He said it was better to choose a lower seat and wait to be asked to move up when the host sees you sitting in a lower seat.
Is Jesus really worried about seating arrangements?
Is Jesus really worried about us being embarrassed because we might have to give up our seats to someone more important?
I very much doubt that seating at a banquet is what Jesus is worried about as that is not the reason Jesus came to give his life for us.
And what if you choose the lower seat and are not asked to move up?
What Jesus is trying to do is have us see life in perspective.
In a sense life here on earth is like a seat in a waiting room.
We are here on our journey to heaven.
And sometimes we can lose that perspective as we think that this life here on earth is our main focus.

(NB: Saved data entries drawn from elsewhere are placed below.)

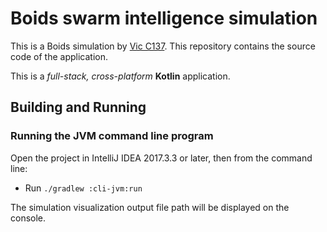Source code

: # Boids swarm intelligence simulation

This is a Boids simulation by [Vic C137](mailto:vic.c137.a@gmail.com). This repository contains the source code of the application.

This is a *full-stack, cross-platform* **Kotlin** application.


## Building and Running

### Running the JVM command line program

Open the project in IntelliJ IDEA 2017.3.3 or later, then from the command line:

 * Run `./gradlew :cli-jvm:run`

The simulation visualization output file path will be displayed on the console.



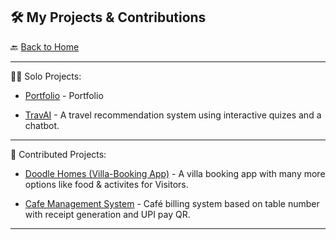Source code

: ## 🛠️ My Projects & Contributions

🔙 [Back to Home](README.md)

---

👨‍💻 Solo Projects:

- [Portfolio](https://github.com/Girish312/portfolio) - Portfolio

- [TravAI](https://github.com/Girish312/TravAI) - A travel recommendation system using interactive quizes and a chatbot.

---

👥 Contributed Projects:

- [Doodle Homes (Villa-Booking App)](https://github.com/Varad11220/dh-varad.git) - A villa booking app with many more options like food & activites for Visitors.

- [Cafe Management System](https://github.com/11-Yash/cafe-management-web-app.git) - Café billing system based on table number with receipt generation and UPI pay QR.

---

As much as we strive to achieve our best – a comfortable home, a satisfying career, success for our children – sometimes these aren’t achievable for one reason or another and we can sometimes feel anger towards life and towards God because we feel we deserve better and that God hasn’t rewarded us for our faithfulness.
But God has rewarded us – not in this lifetime but in the life to come.
But we can be so focused on achieving our dreams in this life that we forget about God and our neighbour whom we have been asked to love as we find ourselves becoming the main focus of our love.
Our 2nd reading today highlights that there are hidden blessings when we focus away from ourselves and focus our attention on others.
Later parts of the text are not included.